Be open about the fact that you will both need independent time

Spending 24 hours a day with someone (anyone!) isn’t easy. Even the most charming, lovely person can wear on you after three weeks (or three days) and you will probably begin to wear on them.
Make sure that you have a bit of time to yourself every day. Peruse the market, go check your email, read a book in a cafe. Having time alone will keep you sane and make you appreciate your travel buddy all the more.

Be super honest from the beginning

Just say it. Just say “What are we going to do when we start to get sick of each other?” Most things are less terrifying once you say them out loud. You should both acknowledge that getting annoyed with each other is a possibility and that you should both think about how you want to deal with it. Besides, they might have some great ideas that you’ve never thought of!

Deal with issues when they start to arise. Don’t let them fester!

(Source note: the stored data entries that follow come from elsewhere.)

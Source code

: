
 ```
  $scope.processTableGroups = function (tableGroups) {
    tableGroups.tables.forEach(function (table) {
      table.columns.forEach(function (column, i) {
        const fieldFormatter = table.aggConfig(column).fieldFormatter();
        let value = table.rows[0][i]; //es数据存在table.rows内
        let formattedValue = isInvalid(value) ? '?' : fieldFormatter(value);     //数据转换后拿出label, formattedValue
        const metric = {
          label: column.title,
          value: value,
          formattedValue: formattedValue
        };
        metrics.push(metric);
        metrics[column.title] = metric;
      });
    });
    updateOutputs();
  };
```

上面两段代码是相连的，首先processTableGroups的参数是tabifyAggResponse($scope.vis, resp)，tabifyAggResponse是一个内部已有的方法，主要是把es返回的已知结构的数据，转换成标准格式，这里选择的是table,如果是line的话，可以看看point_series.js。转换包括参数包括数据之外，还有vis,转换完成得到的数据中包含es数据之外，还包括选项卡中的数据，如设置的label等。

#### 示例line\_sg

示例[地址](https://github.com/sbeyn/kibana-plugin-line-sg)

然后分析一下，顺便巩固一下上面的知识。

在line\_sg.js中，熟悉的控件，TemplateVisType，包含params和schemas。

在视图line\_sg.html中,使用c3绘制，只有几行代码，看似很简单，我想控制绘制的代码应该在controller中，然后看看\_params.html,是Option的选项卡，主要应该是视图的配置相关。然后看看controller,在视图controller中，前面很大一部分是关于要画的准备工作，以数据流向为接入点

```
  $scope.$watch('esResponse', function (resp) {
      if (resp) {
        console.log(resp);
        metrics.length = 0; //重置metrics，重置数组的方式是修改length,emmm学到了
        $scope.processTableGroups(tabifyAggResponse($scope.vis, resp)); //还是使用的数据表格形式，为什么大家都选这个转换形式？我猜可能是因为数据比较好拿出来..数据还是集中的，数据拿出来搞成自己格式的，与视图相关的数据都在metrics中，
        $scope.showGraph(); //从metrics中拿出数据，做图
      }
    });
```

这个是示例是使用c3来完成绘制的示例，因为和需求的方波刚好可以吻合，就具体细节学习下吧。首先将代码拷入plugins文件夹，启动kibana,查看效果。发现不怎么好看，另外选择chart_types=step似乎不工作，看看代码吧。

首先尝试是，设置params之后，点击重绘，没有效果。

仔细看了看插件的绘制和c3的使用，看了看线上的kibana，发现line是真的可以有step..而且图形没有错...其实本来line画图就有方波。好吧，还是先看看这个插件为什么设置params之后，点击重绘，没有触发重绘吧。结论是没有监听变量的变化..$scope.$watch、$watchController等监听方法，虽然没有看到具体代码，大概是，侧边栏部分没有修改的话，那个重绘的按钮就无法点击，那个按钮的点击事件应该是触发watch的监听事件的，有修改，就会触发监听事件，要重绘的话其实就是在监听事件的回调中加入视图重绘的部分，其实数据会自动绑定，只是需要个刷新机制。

I occasionally try to deal with things by ignoring them into submission. Surprisingly, this does not actually work. But it has resulted in one expired visa, one scooter accident and a few overdue fees. Be ye not so stupid as me!
When your travel buddy’s drinking habits, snide comments or refusal to try new things starts to wear on you – for the love of Pete, say something! Allowing things to build up will only make them worse and you’re much more likely to blow up and say things you don’t mean. Talk about it now, before you get all wound up and yucky about it.
Suggested script: 
“Travel buddy, lately I’ve been having a tough time with your __________. Maybe it’s just me, but I’d rather address it now than sitting and sulking about it. Can we talk about this?”

Hang out with other people

If you’re staying in hostels or backpacker guest houses it will be nearly impossible not to make friends. It would literally require an act of committed grouchery to avoid befriending new people.
Eating dinner, going on day trips and navigating border crossings is much less stressful (and more fun) with groups. Making other friends also takes the pressure of each of you to constantly entertain each other and keep up the conversation.

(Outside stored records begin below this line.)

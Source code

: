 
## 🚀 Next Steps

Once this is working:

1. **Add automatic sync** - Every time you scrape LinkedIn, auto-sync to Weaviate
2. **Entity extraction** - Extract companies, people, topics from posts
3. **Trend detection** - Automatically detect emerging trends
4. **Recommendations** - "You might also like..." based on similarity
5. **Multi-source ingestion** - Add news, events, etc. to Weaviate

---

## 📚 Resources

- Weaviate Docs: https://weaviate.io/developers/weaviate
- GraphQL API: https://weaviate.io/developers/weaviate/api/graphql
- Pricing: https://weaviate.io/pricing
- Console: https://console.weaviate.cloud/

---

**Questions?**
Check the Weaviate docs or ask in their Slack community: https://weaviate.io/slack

Learn how to be quiet around each other

If you’re someone who enjoys her peace and quiet, it can be tough to travel with a Chatty Cathy and if you don’t know your travel partner super well, extended silences can also be awkward. Learn how to cultivate the comfortable silence.
If your partner isn’t good at silence, make sure you take some time for yourself each day to be (quietly) by yourself. If all else fails – put in your headphones! It’s up to you whether you actually turn on your Ipod or not.

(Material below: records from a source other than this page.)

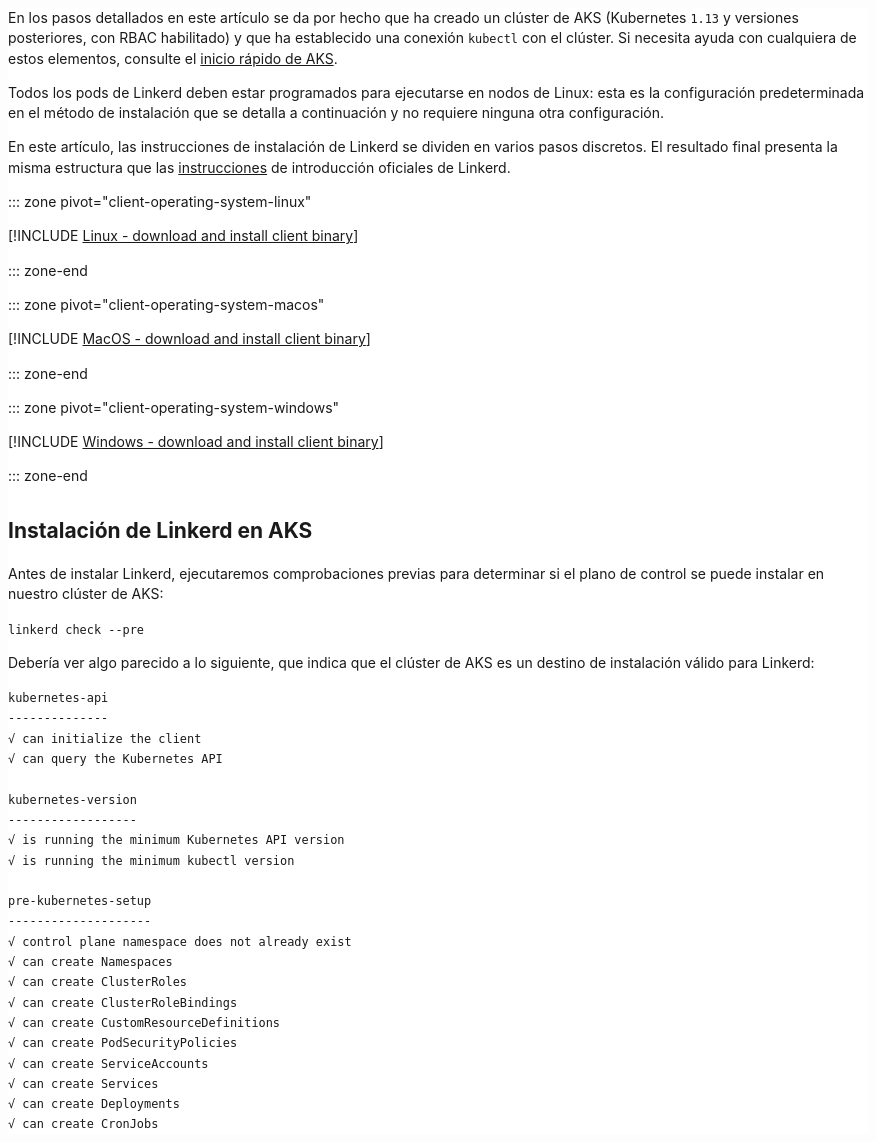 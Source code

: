 En los pasos detallados en este artículo se da por hecho que ha creado un clúster de AKS (Kubernetes `1.13` y versiones posteriores, con RBAC habilitado) y que ha establecido una conexión `kubectl` con el clúster. Si necesita ayuda con cualquiera de estos elementos, consulte el [inicio rápido de AKS][aks-quickstart].

Todos los pods de Linkerd deben estar programados para ejecutarse en nodos de Linux: esta es la configuración predeterminada en el método de instalación que se detalla a continuación y no requiere ninguna otra configuración.

En este artículo, las instrucciones de instalación de Linkerd se dividen en varios pasos discretos. El resultado final presenta la misma estructura que las [instrucciones][linkerd-getting-started] de introducción oficiales de Linkerd.

::: zone pivot="client-operating-system-linux"

[!INCLUDE [Linux - download and install client binary](includes/servicemesh/linkerd/install-client-binary-linux.md)]

::: zone-end

::: zone pivot="client-operating-system-macos"

[!INCLUDE [MacOS - download and install client binary](includes/servicemesh/linkerd/install-client-binary-macos.md)]

::: zone-end

::: zone pivot="client-operating-system-windows"

[!INCLUDE [Windows - download and install client binary](includes/servicemesh/linkerd/install-client-binary-windows.md)]

::: zone-end

## <a name="install-linkerd-on-aks"></a>Instalación de Linkerd en AKS

Antes de instalar Linkerd, ejecutaremos comprobaciones previas para determinar si el plano de control se puede instalar en nuestro clúster de AKS:

```console
linkerd check --pre
```

Debería ver algo parecido a lo siguiente, que indica que el clúster de AKS es un destino de instalación válido para Linkerd:

```console
kubernetes-api
--------------
√ can initialize the client
√ can query the Kubernetes API

kubernetes-version
------------------
√ is running the minimum Kubernetes API version
√ is running the minimum kubectl version

pre-kubernetes-setup
--------------------
√ control plane namespace does not already exist
√ can create Namespaces
√ can create ClusterRoles
√ can create ClusterRoleBindings
√ can create CustomResourceDefinitions
√ can create PodSecurityPolicies
√ can create ServiceAccounts
√ can create Services
√ can create Deployments
√ can create CronJobs
```

[linkerd]: https://linkerd.io/
[linkerd-cncf]: https://landscape.cncf.io/selected=linkerd
[linkerd-faq]: https://linkerd.io/2/faq/
[linkerd-architecture]: https://linkerd.io/2/reference/architecture/
[linkerd-getting-started]: https://linkerd.io/2/getting-started/
[linkerd-overview]: https://linkerd.io/2/overview/
[linkerd-github]: https://github.com/linkerd/linkerd2
[linkerd-github-releases]: https://github.com/linkerd/linkerd2/releases/
[linkerd-install-with-helm]: https://linkerd.io/2/tasks/install-helm/
[linkerd-multi-stage-installation]: https://linkerd.io/2/tasks/install/#multi-stage-install
[linkerd-automatic-proxy-injection]: https://linkerd.io/2/features/proxy-injection/
[linkerd-demo-emojivoto]: https://linkerd.io/2/getting-started/#step-5-install-the-demo-app
[linkerd-demo-books]: https://linkerd.io/2/tasks/books/
[helm]: https://helm.sh
[kubectl-get]: https://kubernetes.io/docs/reference/generated/kubectl/kubectl-commands#get
[kubectl-port-forward]: https://kubernetes.io/docs/reference/generated/kubectl/kubectl-commands#port-forward
[aks-quickstart]: ./kubernetes-walkthrough.md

Take day-trips without your travel buddy

If you’re traveling with a friend for months at a time, there will inevitably be activities that interest you and bore your buddy. Not everybody is into touring underground catacombs stacked full of skeletons!
At least every few weeks, take a break from your buddy and go on a day trip by yourself. It’s easy to sign up for an eight-hour stint with a travel agency who will coordinate all your transportation and entrance fees. You’ll meet other travelers, see something that interests you and give both you and your travel partner a bit of much needed space.

Work with your strengths

Before you commit to seeing the world with someone, you should have a pretty good idea of their travel strengths. Maybe they’re great at haggling or they can read maps like a master or they’re Captain Charmy McFriendlypants. You should both have a good idea of where you excel and use your powers for good! (Not evil!)
If your buddy’s great at haggling – she’s officially in charge of all price negotiations. If you’re a type-A Virgo, maybe you can do all the ticket/permit/transportation coordination.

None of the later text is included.